Chancellor George Osborne announced a number of business tax reforms in a Budget speech yesterday (16 March) that was largely welcomed by the print industry.
In last summer’s Emergency Budget Osborne had said corporation tax would be cut from its current level of 20% to 19% in 2017, and 18% by 2020. However, in yesterday’s Budget he announced further cuts, and said the rate for all companies would fall to 17% by April 2020.
Also announced were proposed reductions in business taxes. Around 90% of small businesses will benefit from lower stamp duty on commercial property.
However, arguably the biggest news was that small businesses with properties with an annual rateable value of less than £12,000 will become exempt from business rates.
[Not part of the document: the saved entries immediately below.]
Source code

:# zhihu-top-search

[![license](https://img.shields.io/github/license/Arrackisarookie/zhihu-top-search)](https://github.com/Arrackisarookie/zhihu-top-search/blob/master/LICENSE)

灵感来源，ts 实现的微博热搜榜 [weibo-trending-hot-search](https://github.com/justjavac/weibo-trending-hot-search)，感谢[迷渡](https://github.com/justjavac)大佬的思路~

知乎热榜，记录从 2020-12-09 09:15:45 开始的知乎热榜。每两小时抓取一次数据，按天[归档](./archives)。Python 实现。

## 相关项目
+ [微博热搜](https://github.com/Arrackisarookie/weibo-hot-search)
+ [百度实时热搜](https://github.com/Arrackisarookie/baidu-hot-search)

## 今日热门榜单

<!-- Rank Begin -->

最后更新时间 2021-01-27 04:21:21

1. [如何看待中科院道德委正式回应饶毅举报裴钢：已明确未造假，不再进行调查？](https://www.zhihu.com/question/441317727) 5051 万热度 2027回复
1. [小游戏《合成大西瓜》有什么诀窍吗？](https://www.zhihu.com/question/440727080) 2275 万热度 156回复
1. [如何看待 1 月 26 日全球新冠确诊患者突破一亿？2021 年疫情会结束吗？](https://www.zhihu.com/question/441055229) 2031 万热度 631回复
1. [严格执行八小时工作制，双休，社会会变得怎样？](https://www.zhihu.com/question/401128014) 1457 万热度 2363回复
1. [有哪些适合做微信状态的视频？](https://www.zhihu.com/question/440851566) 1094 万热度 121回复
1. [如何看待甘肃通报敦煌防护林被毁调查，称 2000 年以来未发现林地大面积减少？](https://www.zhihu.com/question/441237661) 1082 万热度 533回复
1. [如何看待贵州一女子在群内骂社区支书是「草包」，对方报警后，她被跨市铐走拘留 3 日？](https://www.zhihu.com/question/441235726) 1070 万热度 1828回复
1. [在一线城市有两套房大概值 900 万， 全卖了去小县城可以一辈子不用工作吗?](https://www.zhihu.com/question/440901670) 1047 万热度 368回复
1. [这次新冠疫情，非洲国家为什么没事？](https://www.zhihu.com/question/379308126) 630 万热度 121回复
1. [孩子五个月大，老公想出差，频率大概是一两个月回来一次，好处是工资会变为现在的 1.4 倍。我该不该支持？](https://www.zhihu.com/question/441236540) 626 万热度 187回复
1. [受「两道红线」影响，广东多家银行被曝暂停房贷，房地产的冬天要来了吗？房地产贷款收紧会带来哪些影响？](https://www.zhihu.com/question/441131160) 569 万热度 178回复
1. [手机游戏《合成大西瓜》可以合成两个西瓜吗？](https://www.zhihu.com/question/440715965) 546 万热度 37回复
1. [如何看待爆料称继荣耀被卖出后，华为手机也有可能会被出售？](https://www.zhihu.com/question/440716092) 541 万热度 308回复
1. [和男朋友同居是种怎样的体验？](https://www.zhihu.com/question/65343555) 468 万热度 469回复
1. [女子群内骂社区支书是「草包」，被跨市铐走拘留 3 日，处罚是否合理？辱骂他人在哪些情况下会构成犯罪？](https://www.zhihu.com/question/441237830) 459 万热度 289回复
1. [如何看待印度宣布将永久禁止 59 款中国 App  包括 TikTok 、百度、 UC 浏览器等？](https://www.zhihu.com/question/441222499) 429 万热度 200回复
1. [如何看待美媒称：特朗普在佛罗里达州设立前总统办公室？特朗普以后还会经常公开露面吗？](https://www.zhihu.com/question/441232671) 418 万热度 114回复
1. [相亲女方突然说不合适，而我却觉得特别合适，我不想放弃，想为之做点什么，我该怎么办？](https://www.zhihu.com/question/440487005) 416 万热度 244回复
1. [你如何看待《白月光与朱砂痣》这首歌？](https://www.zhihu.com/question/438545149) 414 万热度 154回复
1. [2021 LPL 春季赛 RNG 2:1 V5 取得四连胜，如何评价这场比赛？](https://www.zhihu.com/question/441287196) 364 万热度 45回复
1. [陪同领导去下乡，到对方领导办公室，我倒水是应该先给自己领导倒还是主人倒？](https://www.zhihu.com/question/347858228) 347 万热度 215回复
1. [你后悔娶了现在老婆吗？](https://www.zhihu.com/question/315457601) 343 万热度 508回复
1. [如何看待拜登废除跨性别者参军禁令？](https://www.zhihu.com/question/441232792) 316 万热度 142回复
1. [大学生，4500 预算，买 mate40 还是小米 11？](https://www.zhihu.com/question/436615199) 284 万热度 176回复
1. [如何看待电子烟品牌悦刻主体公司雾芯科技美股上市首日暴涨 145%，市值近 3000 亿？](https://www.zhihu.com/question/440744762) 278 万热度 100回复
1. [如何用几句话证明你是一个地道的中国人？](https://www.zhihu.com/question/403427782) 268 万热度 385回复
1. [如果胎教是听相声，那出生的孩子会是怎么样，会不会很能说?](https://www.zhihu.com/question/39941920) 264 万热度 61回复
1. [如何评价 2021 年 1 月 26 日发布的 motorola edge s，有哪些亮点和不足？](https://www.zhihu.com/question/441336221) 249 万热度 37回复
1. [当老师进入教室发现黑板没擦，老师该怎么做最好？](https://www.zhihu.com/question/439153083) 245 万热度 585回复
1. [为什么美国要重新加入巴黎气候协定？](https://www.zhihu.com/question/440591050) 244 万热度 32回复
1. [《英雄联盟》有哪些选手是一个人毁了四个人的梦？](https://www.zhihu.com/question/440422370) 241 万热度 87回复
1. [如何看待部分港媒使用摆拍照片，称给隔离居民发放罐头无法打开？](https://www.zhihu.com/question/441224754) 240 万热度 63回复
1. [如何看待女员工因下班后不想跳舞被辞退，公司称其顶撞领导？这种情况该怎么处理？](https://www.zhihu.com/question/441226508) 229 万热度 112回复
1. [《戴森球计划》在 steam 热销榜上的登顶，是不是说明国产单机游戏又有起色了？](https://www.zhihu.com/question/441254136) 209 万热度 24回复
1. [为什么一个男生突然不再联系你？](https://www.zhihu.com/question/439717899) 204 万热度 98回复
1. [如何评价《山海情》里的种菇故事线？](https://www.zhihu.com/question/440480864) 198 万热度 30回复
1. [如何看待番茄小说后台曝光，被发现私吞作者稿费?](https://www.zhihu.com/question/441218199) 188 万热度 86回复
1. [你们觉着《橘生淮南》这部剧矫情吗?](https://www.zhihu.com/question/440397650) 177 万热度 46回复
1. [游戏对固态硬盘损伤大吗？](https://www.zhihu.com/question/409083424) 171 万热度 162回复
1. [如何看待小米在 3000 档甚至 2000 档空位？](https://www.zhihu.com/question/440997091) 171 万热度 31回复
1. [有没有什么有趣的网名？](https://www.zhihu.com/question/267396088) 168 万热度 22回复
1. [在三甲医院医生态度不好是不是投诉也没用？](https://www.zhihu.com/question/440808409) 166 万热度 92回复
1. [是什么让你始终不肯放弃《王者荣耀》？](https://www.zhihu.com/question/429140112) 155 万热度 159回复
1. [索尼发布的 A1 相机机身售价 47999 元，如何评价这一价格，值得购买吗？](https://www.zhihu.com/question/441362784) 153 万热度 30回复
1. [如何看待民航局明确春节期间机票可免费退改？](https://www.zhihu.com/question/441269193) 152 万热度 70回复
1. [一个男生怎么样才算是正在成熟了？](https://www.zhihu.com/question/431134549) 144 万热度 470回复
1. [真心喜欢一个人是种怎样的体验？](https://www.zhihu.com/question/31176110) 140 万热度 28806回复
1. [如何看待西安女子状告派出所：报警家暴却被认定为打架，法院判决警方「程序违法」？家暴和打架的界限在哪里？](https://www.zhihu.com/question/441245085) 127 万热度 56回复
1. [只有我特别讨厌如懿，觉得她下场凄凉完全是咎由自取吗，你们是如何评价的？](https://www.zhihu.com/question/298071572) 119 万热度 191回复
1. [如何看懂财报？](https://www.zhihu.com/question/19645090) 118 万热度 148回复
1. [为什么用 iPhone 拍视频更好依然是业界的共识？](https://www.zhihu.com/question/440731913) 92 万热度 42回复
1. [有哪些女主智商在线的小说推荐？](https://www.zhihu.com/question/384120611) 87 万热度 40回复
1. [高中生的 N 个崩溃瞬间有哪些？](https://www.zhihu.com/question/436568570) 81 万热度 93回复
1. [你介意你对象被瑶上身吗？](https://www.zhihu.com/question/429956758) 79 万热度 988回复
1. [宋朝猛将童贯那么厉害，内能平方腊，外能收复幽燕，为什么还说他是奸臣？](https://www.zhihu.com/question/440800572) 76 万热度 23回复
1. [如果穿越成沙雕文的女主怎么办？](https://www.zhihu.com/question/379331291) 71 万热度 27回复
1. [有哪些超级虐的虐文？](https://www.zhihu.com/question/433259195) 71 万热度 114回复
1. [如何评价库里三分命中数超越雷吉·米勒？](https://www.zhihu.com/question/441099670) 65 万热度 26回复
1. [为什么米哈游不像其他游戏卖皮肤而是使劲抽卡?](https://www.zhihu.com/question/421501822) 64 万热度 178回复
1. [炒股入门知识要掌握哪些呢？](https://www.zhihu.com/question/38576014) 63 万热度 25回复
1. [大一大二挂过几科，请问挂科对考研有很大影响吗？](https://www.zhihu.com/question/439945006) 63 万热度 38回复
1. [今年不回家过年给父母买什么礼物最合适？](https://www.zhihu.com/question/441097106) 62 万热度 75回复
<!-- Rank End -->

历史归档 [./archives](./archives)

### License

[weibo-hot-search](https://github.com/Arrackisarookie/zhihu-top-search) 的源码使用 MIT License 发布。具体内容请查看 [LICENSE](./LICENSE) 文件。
And firms with premises that have a rateable value of less than £51,000 will qualify for tapered relief. Previously the upper limit was £18,000. The changes come in on 1 April 2017.
Annual threshold for 100% relief on business rates for small firms is to rise from £6,000 to £12,000 and the higher rate from £18,000 to £51,000, exempting 600,000 businesses.
A new higher rate income tax threshold of £45,000, up from £42,286, was announced and the personal allowance will increase to £11,500 in April 2017, reducing the tax paid by basic rate taxpayers by around £180 per year. It is currently £10,600 though an increase to £11,000 is already planned for 6 April this year.
Dani Novick, managing director of Mercury Search & Selection, said this would benefit the “vast majority of people in the print industry”, as most people earn less than the new higher rate tax threshold.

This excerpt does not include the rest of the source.